WHAT THE TASK ASKS: Filter the entries and keep only the lines where the string "являются" appears.

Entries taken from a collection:

********************

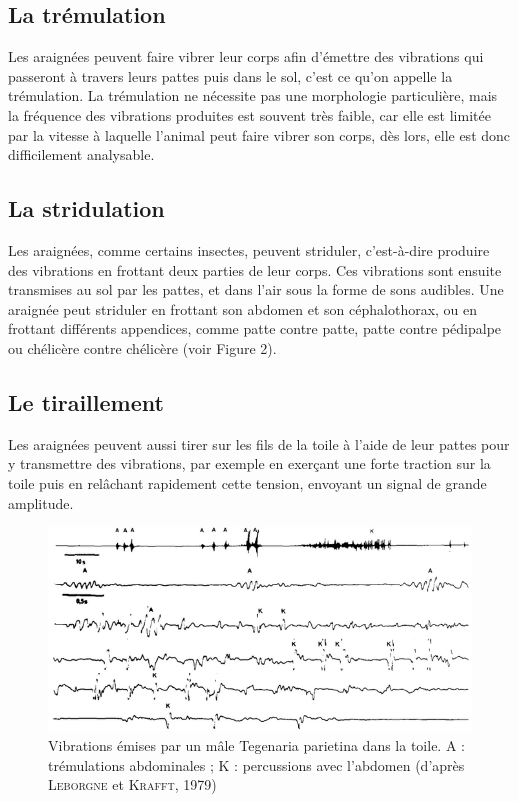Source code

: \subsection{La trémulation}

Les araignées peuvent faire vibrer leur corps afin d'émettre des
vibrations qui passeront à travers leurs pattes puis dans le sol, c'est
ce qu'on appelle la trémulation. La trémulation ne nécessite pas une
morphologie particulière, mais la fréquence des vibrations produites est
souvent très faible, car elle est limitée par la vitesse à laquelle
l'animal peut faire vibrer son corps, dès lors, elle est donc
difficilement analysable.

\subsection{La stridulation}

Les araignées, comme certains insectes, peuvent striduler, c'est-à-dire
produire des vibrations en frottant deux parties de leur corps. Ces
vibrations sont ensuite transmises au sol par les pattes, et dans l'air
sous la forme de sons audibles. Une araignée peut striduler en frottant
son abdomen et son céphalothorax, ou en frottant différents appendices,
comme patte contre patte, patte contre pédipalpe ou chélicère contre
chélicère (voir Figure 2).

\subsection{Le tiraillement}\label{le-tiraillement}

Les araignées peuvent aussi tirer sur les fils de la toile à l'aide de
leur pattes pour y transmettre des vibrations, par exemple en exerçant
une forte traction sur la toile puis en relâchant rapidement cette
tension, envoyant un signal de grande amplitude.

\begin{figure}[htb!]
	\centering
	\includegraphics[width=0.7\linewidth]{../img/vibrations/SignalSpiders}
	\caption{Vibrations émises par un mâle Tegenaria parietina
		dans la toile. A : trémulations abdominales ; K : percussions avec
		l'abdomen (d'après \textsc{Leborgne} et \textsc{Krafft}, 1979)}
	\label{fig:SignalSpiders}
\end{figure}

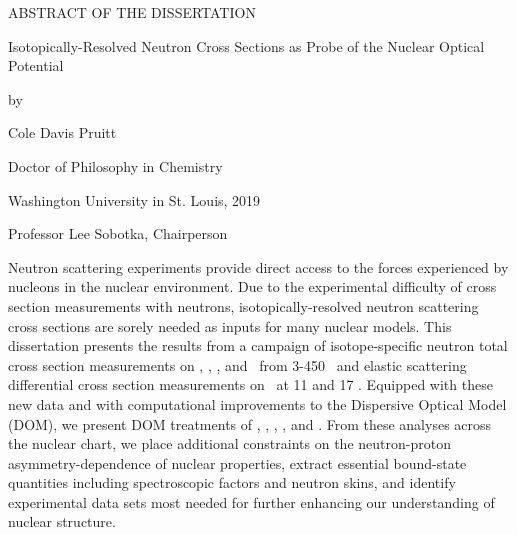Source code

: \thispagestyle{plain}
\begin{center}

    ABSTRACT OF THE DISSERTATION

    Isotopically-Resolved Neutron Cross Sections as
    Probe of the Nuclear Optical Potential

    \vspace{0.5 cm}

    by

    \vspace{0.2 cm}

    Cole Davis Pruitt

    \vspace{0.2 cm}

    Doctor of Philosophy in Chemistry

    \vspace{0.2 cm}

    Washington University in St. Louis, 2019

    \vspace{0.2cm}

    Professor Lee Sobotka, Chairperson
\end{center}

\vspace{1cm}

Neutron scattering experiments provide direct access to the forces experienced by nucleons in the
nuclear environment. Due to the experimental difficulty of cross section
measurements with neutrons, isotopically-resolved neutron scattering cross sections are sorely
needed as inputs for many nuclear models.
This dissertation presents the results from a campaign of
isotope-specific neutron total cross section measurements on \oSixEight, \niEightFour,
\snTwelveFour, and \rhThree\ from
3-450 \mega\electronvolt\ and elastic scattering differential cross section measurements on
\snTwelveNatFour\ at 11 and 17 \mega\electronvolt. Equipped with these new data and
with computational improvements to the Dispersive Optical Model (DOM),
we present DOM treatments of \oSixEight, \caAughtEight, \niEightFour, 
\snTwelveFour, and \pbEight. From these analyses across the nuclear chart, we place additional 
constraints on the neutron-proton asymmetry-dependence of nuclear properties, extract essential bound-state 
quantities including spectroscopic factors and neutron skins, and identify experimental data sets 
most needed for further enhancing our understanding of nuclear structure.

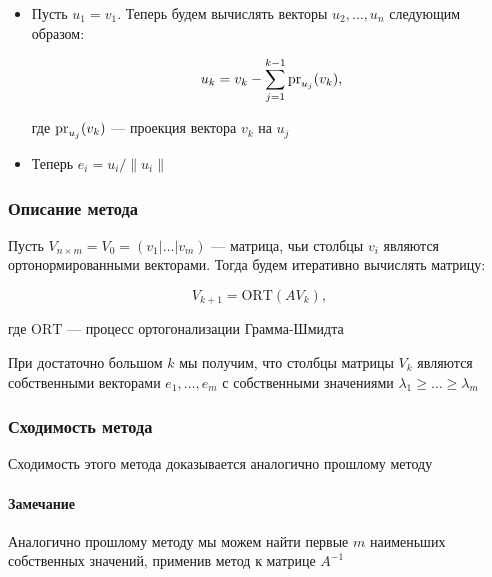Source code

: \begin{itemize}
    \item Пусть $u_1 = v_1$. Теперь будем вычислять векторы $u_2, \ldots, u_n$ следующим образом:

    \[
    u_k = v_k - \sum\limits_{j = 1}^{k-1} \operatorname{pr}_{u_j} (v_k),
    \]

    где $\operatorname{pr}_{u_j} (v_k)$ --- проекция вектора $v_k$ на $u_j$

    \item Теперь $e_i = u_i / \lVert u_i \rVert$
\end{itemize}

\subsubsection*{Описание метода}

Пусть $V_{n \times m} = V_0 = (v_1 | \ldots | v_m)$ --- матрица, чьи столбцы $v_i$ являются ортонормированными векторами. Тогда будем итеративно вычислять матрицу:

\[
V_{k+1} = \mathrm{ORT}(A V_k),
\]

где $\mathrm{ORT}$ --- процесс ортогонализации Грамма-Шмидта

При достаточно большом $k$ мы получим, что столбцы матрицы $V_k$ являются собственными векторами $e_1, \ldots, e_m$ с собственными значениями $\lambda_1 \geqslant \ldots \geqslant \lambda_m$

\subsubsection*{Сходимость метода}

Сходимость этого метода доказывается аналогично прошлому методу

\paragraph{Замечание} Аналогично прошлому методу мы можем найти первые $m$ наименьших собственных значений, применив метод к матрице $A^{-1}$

********************

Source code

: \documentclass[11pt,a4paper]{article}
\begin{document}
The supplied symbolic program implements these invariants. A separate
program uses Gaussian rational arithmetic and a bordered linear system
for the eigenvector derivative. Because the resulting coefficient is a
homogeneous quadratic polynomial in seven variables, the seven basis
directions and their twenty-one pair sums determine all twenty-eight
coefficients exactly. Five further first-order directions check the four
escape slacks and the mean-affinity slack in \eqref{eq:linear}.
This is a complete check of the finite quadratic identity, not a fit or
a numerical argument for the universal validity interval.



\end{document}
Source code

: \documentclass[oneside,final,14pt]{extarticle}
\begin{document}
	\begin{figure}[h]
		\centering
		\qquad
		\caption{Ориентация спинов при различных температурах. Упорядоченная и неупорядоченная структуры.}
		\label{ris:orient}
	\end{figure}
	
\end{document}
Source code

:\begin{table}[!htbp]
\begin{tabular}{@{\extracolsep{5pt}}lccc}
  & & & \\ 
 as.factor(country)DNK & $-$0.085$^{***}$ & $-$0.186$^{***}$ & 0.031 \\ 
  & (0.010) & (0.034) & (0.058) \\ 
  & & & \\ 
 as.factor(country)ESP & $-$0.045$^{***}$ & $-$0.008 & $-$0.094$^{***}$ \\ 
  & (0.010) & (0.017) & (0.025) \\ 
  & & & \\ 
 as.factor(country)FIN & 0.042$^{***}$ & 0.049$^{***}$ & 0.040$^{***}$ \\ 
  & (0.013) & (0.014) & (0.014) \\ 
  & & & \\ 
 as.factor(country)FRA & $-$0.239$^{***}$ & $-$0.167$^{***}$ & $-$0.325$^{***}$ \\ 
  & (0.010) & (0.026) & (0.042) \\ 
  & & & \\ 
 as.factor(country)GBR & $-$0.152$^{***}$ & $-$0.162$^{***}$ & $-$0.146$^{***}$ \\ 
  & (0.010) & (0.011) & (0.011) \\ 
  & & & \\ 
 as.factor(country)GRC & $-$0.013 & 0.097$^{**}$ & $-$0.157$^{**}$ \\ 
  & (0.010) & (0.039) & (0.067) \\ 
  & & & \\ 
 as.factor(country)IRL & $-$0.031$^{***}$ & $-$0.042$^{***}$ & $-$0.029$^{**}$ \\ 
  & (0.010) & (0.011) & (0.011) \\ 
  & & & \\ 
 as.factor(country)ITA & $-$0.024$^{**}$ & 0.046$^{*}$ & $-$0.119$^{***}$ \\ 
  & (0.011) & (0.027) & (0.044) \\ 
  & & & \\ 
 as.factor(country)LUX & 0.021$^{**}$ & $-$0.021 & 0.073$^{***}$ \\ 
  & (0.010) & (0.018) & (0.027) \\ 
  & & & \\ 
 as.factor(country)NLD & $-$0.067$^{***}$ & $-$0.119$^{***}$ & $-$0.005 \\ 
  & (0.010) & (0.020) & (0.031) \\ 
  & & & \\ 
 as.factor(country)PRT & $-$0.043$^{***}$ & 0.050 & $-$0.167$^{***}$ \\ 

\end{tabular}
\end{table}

********************

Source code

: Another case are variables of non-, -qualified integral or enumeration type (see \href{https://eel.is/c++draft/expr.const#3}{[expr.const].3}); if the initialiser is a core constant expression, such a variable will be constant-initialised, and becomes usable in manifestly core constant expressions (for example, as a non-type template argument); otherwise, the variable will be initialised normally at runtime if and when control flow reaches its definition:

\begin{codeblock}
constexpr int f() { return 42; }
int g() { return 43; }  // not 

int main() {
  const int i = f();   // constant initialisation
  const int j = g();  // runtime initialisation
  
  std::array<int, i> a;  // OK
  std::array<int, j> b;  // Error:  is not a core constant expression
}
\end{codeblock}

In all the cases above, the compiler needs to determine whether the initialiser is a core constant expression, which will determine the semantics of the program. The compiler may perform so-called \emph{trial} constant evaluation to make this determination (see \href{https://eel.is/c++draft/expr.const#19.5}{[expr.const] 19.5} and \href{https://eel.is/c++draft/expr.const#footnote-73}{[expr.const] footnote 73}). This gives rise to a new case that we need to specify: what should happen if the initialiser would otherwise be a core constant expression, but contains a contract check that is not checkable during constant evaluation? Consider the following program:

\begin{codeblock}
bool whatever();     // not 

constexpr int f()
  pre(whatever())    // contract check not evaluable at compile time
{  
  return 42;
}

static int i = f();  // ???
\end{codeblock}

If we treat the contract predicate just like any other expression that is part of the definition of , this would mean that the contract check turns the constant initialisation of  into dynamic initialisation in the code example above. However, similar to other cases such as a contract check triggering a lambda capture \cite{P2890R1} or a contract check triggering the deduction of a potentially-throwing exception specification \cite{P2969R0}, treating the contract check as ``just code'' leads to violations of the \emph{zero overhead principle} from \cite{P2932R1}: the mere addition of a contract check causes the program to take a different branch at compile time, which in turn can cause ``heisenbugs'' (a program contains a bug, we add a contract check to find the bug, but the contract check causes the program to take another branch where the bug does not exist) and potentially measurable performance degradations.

********************

EXERCISE OUTPUT:
Пусть $V_{n \times m} = V_0 = (v_1 | \ldots | v_m)$ --- матрица, чьи столбцы $v_i$ являются ортонормированными векторами. Тогда будем итеративно вычислять матрицу:
При достаточно большом $k$ мы получим, что столбцы матрицы $V_k$ являются собственными векторами $e_1, \ldots, e_m$ с собственными значениями $\lambda_1 \geqslant \ldots \geqslant \lambda_m$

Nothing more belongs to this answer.